Tragédia em 9 atos: da infância infeliz à morte prematura da diva Maria Callas

DO TEXTO:
Maria Callas
Há exatos 40 anos o mundo perdia a maior cantora lírica de todos os tempos: Maria Callas. Não é nenhum exagero afirmar que a ópera poderia ser dividida em a.C e d.C: antes de Callas e depois de Callas. Com sua voz potente e altamente versátil – podia fazer papéis de soprano de todas as tessituras e até de mezzo-soprano – e uma atuação intensa, revolucionou a música lírica tanto tecnica quanto dramaticamente.

Temperamental e dada a ataques de fúria, virou persona non grata em alguns dos maiores teatros do mundo, enquanto sua vida de socialite com Aristoteles Onassis, por quem foi apaixonada até sua morte, a transformaram em ícone de estilo, elegância e… tragédia.

Confira algumas histórias da carreira da La Divina, como era chamada, que a transformaram em um mito:

1. NOME ARTÍSTICO

Callas nasceu Maria Anna Sofia Cecília Kalogeropoulos em 1923, em Nova York, filha de imigrantes gregos. De onde vem Callas? Ela criou o sobrenome fazendo um anagrama com o nome do maior templo da ópera do mundo: o  Teatro alla Scala, de Milão, onde estreou em 1950, em uma montagem de “Aida”. Essa estreia teve uma recepção fria, mas Callas logo se tornaria a grande estrela do teatro.

2. CRIANÇA INFELIZ

A soprano falou várias vezes sobre sua infância solitária e infeliz. Quando nasceu, sua mãe não quis vê-la por bastante tempo, e a ignorava sempre que possível. Até que descobriu o talento da filha, aos 5 anos, e a obrigou a fazer lições de canto. Aos 15 anos, Maria pesava mais de 100 quilos, era míope e tinha um nariz enorme, braços largos e sobrancelhas grossas. Já a irmã, Jackie (pura ironia do destino), era linda e recebia toda a atenção que era negada a Maria.

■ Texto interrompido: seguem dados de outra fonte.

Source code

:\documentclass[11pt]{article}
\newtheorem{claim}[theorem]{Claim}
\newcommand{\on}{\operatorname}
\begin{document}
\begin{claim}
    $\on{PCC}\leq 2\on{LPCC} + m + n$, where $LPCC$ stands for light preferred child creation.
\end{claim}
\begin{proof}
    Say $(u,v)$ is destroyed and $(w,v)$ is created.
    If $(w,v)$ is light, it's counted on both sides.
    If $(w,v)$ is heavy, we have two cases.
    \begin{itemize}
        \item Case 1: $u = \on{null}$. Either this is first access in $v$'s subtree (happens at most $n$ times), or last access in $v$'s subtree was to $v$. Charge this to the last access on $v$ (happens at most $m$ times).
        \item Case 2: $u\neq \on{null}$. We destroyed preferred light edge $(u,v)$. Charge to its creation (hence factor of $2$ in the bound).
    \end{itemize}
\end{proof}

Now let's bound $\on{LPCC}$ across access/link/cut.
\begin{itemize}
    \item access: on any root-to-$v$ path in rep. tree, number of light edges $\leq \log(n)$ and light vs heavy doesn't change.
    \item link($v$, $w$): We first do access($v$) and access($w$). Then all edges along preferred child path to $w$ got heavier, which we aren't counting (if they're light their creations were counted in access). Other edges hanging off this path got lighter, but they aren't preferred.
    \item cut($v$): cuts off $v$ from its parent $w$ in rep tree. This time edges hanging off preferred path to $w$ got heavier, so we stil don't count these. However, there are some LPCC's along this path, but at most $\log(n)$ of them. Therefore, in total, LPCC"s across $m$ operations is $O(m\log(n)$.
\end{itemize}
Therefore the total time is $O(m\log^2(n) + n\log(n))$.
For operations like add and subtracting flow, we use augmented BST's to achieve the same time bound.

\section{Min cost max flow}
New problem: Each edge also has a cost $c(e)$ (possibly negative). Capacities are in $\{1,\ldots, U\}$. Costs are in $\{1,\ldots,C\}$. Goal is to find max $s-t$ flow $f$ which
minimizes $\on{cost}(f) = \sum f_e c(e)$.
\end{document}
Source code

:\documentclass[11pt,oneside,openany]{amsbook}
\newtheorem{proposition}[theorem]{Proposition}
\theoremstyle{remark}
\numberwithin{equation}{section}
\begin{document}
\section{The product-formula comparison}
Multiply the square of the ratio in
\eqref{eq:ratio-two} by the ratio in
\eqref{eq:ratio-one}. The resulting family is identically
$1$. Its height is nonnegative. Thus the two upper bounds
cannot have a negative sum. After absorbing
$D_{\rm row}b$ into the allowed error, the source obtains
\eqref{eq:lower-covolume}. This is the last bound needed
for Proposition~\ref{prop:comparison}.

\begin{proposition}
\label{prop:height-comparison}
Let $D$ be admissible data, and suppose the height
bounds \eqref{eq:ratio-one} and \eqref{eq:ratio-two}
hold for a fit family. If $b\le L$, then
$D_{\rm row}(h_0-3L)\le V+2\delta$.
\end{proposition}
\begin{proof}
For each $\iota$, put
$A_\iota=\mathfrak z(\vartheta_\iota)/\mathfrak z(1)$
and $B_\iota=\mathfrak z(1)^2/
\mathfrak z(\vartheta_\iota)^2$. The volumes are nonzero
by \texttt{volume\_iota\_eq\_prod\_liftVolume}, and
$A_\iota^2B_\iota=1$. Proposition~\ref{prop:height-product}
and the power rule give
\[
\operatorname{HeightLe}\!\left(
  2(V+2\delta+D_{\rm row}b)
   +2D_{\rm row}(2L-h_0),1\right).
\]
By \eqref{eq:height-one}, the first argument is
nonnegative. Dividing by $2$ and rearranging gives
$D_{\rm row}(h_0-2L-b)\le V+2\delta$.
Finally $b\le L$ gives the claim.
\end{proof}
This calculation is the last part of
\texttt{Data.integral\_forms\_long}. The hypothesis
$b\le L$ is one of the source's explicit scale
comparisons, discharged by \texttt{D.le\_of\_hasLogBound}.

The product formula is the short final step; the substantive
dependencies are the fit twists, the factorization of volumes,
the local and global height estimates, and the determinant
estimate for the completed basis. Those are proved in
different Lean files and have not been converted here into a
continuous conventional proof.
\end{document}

Com o divórcio dos pais, a mãe decide voltar a Atenas com as filhas. Obcecada em virar cantora, Callas mentiu sua idade para poder se matricular no Conservatório de Atenas, que só aceitava maiores de 16. Sua irmã Jackie também queria ser cantora, mas só Maria tinha talento, para desespero de sua mãe, que acreditava que, com aquele físico, a futura diva só poderia almejar um casamento. Sua mãe e sua irmã, que sempre falaram coisas horríveis de Callas, ficaram milionárias ao herdar a maior parte de sua herança.
Callas em ‘Norma’, de Bellini 
3. TEMPERAMENTO DIFÍCIL

Como todo gênio, Callas tinha um temperamento dos mais difíceis. Sua mãe, Evangelia, explicava que a filha havia nascido em um dia de grande tempestade, o que teria influenciado em sua geniosidade. Entrava em conflito com maestros e companheiros de trabalho por conta de seu perfeccionismo – foi demitida do Metropolitan Opera, de Nova York, e do Scalla, de Milão, trocou farpas com colegas pelos jornais..

4. VERSATILIDADE

Na época em que começou sua carreira, as sopranos se dividiam em dramático, mezzo, coloratura, ligeiro e spinto, e ninguém ousava romper essa barreira. Callas fez mais do que isso: logo na estreia, em Verona, em 1947, cantou em uma mesma semana obras tão díspares quanto “Tristão e Isolda”, de Wagner, e “Turandot”, de Puccini.

“Hoje só se fala em baixo profundo, baixo cantante, barítono-baixo ou soprano ligeiro, soprano spinto, soprano disso, soprano daquilo. A cantora é soprano, e basta! Um instrumentista faz os baixos e agudos. Do mesmo modo, um cantor deve cantar em todas as tessituras”, afirmou décadas depois, em uma das suas famosas master classes na Juilliard School of Music, em Nova York.

Mas ela não gostava de sua voz – de fato, muitos críticos consideravam seu timbre feio. Chegou a afirmar em uma entrevista: “Não gosto do tipo de voz que eu tenho. Eu realmente odeio ouvir a mim mesma. A primeira vez eu ouvi uma gravação do meu canto foi quando nos estávamos gravando San Giovanni Battista de Stradella numa igreja em Perugia em 1949. Eles me fizeram ouvir a fita e eu chorei. Eu queria parar tudo, desistir de cantar…”.

5. A PRIMEIRA PROTAGONISTA

O ponto de virada de sua carreira aconteceu em 1949, em Verona. Ela ensaiava um papel secundário para a ópera “I Puritani”, de Bellini, mas, cansada, decidiu treinar sozinha o papel da protagonista. A mulher do diretor a ouviu, e fez o marido dar a ela o papel principal. Callas teve exatos seis dias para se preparar, e sua estreia como protagonista foi um sucesso. Dois anos depois, ela faria seu début em Milão.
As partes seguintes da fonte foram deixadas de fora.